Instructions for the task -
Once the line with "5) Saves results" is found in the entries below, repeat it and each following line exactly, up to and including the line with "- Store keys". Add no other lines.

Input data -
━━━━━━━━━━

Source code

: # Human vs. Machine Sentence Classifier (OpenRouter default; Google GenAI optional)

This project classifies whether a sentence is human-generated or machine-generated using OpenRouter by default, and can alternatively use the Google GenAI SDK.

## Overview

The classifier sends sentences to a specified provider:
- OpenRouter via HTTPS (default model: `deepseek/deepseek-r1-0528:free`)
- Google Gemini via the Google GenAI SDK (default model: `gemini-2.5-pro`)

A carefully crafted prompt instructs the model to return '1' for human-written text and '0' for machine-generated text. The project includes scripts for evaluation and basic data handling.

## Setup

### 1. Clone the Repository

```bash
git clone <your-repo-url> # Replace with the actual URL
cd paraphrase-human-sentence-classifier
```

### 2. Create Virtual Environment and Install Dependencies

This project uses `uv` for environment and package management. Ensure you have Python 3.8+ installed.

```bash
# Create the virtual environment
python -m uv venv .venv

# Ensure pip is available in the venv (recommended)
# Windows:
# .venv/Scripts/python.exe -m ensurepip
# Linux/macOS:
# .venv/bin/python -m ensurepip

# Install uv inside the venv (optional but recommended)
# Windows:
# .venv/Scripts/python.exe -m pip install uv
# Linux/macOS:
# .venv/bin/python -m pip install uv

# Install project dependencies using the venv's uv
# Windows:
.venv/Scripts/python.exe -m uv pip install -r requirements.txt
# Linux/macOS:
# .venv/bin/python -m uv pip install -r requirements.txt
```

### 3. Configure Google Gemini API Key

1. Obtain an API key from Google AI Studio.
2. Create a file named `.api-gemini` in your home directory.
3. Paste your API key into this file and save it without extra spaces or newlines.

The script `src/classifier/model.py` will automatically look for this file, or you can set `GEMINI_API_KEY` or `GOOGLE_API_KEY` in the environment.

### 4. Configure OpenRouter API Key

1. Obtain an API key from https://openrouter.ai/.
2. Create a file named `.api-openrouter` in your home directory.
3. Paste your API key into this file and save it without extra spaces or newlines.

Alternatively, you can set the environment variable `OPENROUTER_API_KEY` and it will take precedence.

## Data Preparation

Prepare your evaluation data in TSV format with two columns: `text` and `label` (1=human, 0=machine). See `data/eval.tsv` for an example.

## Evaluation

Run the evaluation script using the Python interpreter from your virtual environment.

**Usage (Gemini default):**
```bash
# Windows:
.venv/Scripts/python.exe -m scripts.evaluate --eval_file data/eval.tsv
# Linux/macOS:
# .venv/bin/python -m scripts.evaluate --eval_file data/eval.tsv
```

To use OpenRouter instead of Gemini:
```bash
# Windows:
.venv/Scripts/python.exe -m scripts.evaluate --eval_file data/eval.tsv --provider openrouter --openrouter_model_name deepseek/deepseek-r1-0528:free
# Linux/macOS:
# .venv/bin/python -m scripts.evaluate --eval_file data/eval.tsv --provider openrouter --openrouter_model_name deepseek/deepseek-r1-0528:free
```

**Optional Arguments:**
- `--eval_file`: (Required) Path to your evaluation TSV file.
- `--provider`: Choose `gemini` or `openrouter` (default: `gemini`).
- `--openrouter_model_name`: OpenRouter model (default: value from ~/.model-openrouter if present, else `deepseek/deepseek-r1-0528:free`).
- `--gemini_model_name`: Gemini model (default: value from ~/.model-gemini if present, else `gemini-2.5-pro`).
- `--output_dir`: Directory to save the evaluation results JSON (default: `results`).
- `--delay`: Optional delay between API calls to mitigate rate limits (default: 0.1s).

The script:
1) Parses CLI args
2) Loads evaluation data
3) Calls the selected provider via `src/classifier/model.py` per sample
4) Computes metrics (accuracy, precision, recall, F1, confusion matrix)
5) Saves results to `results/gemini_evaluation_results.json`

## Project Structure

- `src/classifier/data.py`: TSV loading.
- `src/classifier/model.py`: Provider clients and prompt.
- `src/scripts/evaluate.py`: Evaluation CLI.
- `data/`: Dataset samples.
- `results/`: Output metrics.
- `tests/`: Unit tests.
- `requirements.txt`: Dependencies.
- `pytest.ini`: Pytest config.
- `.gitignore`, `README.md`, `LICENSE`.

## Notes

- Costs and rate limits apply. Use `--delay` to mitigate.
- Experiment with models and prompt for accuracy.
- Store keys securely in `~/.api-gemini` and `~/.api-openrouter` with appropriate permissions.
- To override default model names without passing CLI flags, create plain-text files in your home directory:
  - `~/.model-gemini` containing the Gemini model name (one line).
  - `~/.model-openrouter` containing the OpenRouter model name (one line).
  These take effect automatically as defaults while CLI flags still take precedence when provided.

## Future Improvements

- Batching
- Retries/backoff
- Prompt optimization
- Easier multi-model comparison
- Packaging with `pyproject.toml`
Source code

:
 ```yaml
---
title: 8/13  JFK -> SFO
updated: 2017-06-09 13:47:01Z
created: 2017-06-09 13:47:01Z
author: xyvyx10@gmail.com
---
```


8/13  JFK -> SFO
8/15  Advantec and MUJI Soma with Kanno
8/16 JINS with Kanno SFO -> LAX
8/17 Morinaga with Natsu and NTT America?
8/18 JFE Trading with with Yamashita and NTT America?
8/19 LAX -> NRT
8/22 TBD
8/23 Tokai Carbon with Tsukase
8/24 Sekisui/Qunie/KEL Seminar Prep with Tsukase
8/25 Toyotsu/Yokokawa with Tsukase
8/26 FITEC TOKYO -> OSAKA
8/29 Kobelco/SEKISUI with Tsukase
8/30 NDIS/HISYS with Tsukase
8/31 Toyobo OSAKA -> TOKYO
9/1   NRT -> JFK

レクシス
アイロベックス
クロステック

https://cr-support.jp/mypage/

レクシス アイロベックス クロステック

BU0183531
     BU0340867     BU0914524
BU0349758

━━━━━━━━━━

Exercise solution -
5) Saves results to `results/gemini_evaluation_results.json`

## Project Structure

- `src/classifier/data.py`: TSV loading.
- `src/classifier/model.py`: Provider clients and prompt.
- `src/scripts/evaluate.py`: Evaluation CLI.
- `data/`: Dataset samples.
- `results/`: Output metrics.
- `tests/`: Unit tests.
- `requirements.txt`: Dependencies.
- `pytest.ini`: Pytest config.
- `.gitignore`, `README.md`, `LICENSE`.

## Notes

- Costs and rate limits apply. Use `--delay` to mitigate.
- Experiment with models and prompt for accuracy.
- Store keys securely in `~/.api-gemini` and `~/.api-openrouter` with appropriate permissions.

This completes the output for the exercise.